As you can see both strategies outperformed the All stocks universe (market index). The maximum peak to trough decline of the market was 55.5%.
Performance of combining value and momentum
But if you combined the two factors into Trending Value portfolio strategy and bought the best ranked 25 stocks you would have achieved an average yearly return of 21.19% over 45 years. The maximum peak to trough decline was 50.6%.
As you can see the Trending Value portfolio significantly outperformed the other two single factor strategies and the All Stocks universe. The portfolio also experienced lower volatility (higher Sharpe ratio) and lower maximum declines.
Trending Value portfolio consisting of 50 stocks earned a yearly average return of 19.85% with a slightly lower maximum drawdown. The maximum peak to trough decline was 49.6%.
Another back test confirmed it’s a great strategy
We have not back tested the Trending Value investment strategy but a friend of ours did for his master’s degree thesis. I wrote an article about it here: The best investment strategy in Europe from 2000 to 2014 – data driven
The strategy was not exactly the same as trending value but it was close and he came to the same conclusion that combining value and momentum is a great idea.

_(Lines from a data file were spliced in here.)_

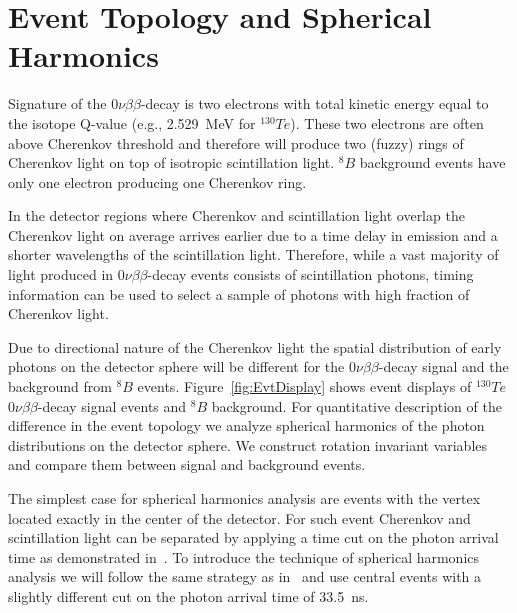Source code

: \documentclass[12pt,twoside,letterpaper]{article}
\newcommand{\vbb}{0\nu\beta\beta}
\newcommand{\Te}{^{130}Te}
\newcommand{\B}{^{8}B}
\begin{document}
\section{Event Topology and Spherical Harmonics}
Signature of the $\vbb$-decay is two electrons with total kinetic energy equal to the isotope Q-value (e.g., 2.529~MeV for $\Te$). These two electrons are often above Cherenkov threshold and therefore will produce two (fuzzy) rings of Cherenkov light on top of isotropic scintillation light. $\B$ background events have only one electron producing one Cherenkov ring.

In the detector regions where Cherenkov and scintillation light overlap the Cherenkov light on average arrives earlier due to a time delay in emission and a shorter wavelengths of the scintillation light. Therefore, while a vast majority of light produced in $\vbb$-decay events consists of scintillation photons, timing information can be used to select a sample of photons with high fraction of Cherenkov light.

Due to directional nature of the Cherenkov light the spatial distribution of early photons on the detector sphere will be different for the $\vbb$-decay signal and the background from $\B$ events. Figure~\ref{fig:EvtDisplay} shows event displays of $\Te$ $\vbb$-decay signal events and $\B$ background. For quantitative description of the difference in the event topology we analyze spherical harmonics of the photon distributions on the detector sphere. We construct rotation invariant variables and compare them between signal and background events.

The simplest case for spherical harmonics analysis are events with the vertex located exactly in the center of the detector. For such event Cherenkov and scintillation light can be separated by applying a time cut on the photon arrival time as demonstrated in~\cite{Directionality}. To introduce the technique of spherical harmonics analysis we will follow the same strategy as in~\cite{Directionality} and use central events with a slightly different cut on the photon arrival time of 33.5~ns.
\end{document}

How to implement the Trending Value strategy in your portfolio
Now for the step by step instructions on how you can implement this strategy in your portfolio with our stock screener.
It is very easy to do, here are the steps:
- Select the companies with market capitalization above $200 million by entering 200,000 in the box below Market value (000)
- As the Primary Factor choose Value Composite Two in the box below Primary Factor and use the sliders to select the 10% of the most undervalued companies – set the slider from 0% to 10%
- In the box below Countries select the countries where you would like to invest
- Click on the Apply button to run your screen
Click to enlarge
In the results table from the screener click on the Price Index 6m column heading twice to sort the companies by six months price momentum from high to low. High is good momentum and low is bad momentum.
Click to enlarge
Buy the best 25 or 50 ideas
After you have selected all the above-mentioned criteria, the top 25 or 50 companies fit the Trending Value portfolio.
As you saw in the above table if you include more than 25 companies in your portfolio it will reduce volatility and drawdowns, while making returns a bit lower.
Investing a total of $1,000 in the top 25 stocks of the Trending Value portfolio would net you $6.9 million after 45 years. During this period, you would experience a volatility of 17.44% and a maximum drop in the value of your portfolio of 50.55%.
If you bought 50 Trending Value stocks each year it would have lowered your volatility to 16.51% and given you a slightly lower maximum drop in value of 49.64%. On other hand, you would have given up a large portion of returns. After 45 years you would end up with $4.1 million dollars or 40% less than 25 stocks portfolio.
Summary and conclusion
As you have seen the Trending Value strategy is a simple strategy that looks for undervalued companies with an upward moving stock price. And it works VERY well as it returned an average of 21.2% per year over a period of 45 years.
Using strategies that have historically produced market besting results is the key to long-term investing success. And combining undervalued stocks with good share price momentum is a great way to get market beating returns.
But remember even this investment strategy, like all investment strategies is not without risk. The maximum fall of in the value of the portfolio was 50.5%. In the end you will only be rewarded with your ability to stick to the strategy in good and bad – this is the really hard part.